How To Migrate a DB Without Having to Take a Year-long Vacation -

The Migration That Would Have Taken Ten Months

When a manager describes a technical problem, most people listen for what he says. I listen for what the approach reveals.

In 2015, I joined VisionMAX, a food takeout software provider (for Pizza Pizza, among others), building a system for another Pizza chain. The project required migrating Panago’s existing customer and order data from a Microsoft SQL Server database in Vancouver to a MySQL database in the cloud in Virginia. Ten million records across five to eight tables — two and a half million customers and seven and a half million related records covering orders, payments, deliveries, and everything attached to them.

The manager told me they had already built a migration tool. Java-based running on a parent-to-child record model. Nearly finished. Just a couple of bugs were causing it to fail. He needed me to fix the bugs.

The moment he said Java-based migration tool, I knew it would not work. Not because of the bugs. Because of the approach. I didn’t argue, but I did mention it in passing, like commenting on the weather.

Migration 101

There is one rule in data migration that supersedes everything else. You do not migrate data record by record. Never, ever, whether it’s 5 thousand or 5 billion records.

This is not an advanced principle. It is the first thing you learn. Record-by-record processing — connecting to a source, extracting one record, transforming it, writing it to the destination, then starting again — is appropriate for real-time event processing. It is catastrophically wrong for bulk data migration. The overhead of individual transactions, connections, and commits at scale is not a performance problem you optimize your way out of. It is a structural problem baked into the approach before a single line of code is written.

A Java tool that processes records individually is not a slow migration tool. It is the wrong tool, written in the wrong paradigm, for the wrong reason. Making it faster — multithreading it, optimizing the queries, tuning the connection pool — does not change what it fundamentally is.

I told the manager this before I touched the code. He was confident the tool would work once the bugs were fixed.

So I fixed the bugs.

The Mathematics

The first full run completed overnight. I checked the results in the morning.

Eight thousand customer and related records had been migrated.

I did the calculation. Two and a half million customers to migrate. Eight thousand per day (24 hours). At that rate, running continuously, twenty-four hours a day, seven days a week, for ten months.

I told the manager. Even if I made the tool multithreaded, parallelizing the record-by-record processing across multiple threads, the best realistic outcome was a five to ten times improvement. One to one and a half months instead of ten. Still completely unacceptable for a one-time data migration that needed to happen in a defined cutover window.

The whole approach was off-base. Not the implementation. The approach.

What The Data Actually Looked Like

Before anything could be migrated, the source data needed to be understood.
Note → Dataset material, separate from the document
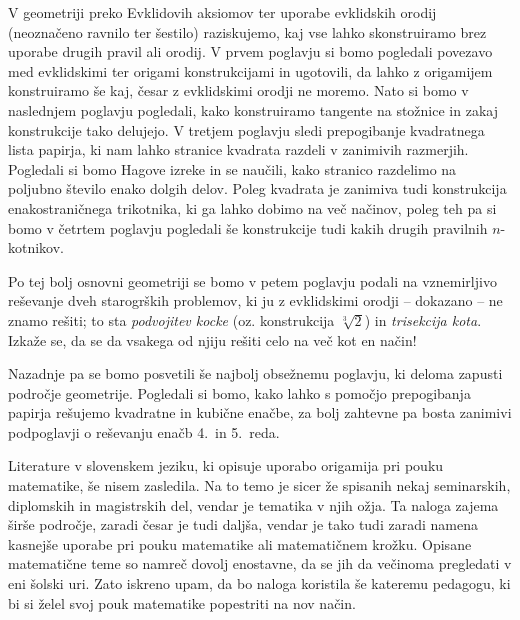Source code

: V geometriji preko Evklidovih aksiomov ter uporabe evklidskih orodij (neoznačeno ravnilo ter šestilo) raziskujemo, kaj vse lahko skonstruiramo brez uporabe drugih pravil ali orodij. V prvem poglavju si bomo pogledali povezavo med evklidskimi ter origami konstrukcijami in ugotovili, da lahko z origamijem konstruiramo še kaj, česar z evklidskimi orodji ne moremo. Nato si bomo v naslednjem poglavju pogledali, kako konstruiramo tangente na stožnice in zakaj konstrukcije tako delujejo. V tretjem poglavju sledi prepogibanje kvadratnega lista papirja, ki nam lahko stranice kvadrata razdeli v zanimivih razmerjih. Pogledali si bomo Hagove izreke in se naučili, kako stranico razdelimo na poljubno število enako dolgih delov. Poleg kvadrata je zanimiva tudi konstrukcija enakostraničnega trikotnika, ki ga lahko dobimo na več načinov, poleg teh pa si bomo v četrtem poglavju pogledali še konstrukcije tudi kakih drugih pravilnih $n$-kotnikov.

Po tej bolj osnovni geometriji se bomo v petem poglavju podali na vznemirljivo reševanje dveh starogrških problemov, ki ju z evklidskimi orodji -- dokazano -- ne znamo rešiti; to sta \emph{podvojitev kocke} (oz. konstrukcija $\sqrt[3]{2}$) in \emph{trisekcija kota}. Izkaže se, da se da vsakega od njiju rešiti celo na več kot en način!

Nazadnje pa se bomo posvetili še najbolj obsežnemu poglavju, ki deloma zapusti področje geometrije. Pogledali si bomo, kako lahko s pomočjo prepogibanja papirja rešujemo kvadratne in kubične enačbe, za bolj zahtevne pa bosta zanimivi podpoglavji o reševanju enačb 4.\ in 5.\ reda.

Literature v slovenskem jeziku, ki opisuje uporabo origamija pri pouku matematike, še nisem zasledila. Na to temo je sicer že spisanih nekaj seminarskih, diplomskih in magistrskih del, vendar je tematika v njih ožja. Ta naloga zajema širše področje, zaradi česar je tudi daljša, vendar je tako tudi zaradi namena kasnejše uporabe pri pouku matematike ali matematičnem krožku. Opisane matematične teme so namreč dovolj enostavne, da se jih da večinoma pregledati v eni šolski uri. Zato iskreno upam, da bo naloga koristila še kateremu pedagogu, ki bi si želel svoj pouk matematike popestriti na nov način.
What I found when I examined it was what twenty years of accumulated production data almost always looks like when nobody has been actively maintaining its quality.

Millions of illegal characters embedded in text fields. Addresses that were not addresses — partial entries, malformed strings, fields used for purposes they were never designed for. Phone numbers in formats that bore no relationship to any telephone numbering standard. Duplicate records. Null values in fields that downstream systems would not accept as null.

This was not unusual. Production databases accumulate garbage over time. Users enter bad data. Systems import records from sources with different validation rules. Edge cases get handled with workarounds that leave artifacts. Two and a half million customer records built up over years of real-world use will contain real-world imperfection at scale.

Any migration tool that moved this data without cleaning it first would have delivered garbage to the destination. Fast garbage, but garbage.

This is the second basic rule of data migration: don’t migrate garbage data as your seed data.

The Right Approach

I told the manager I would build a process that would complete the migration in days. He gave me the time.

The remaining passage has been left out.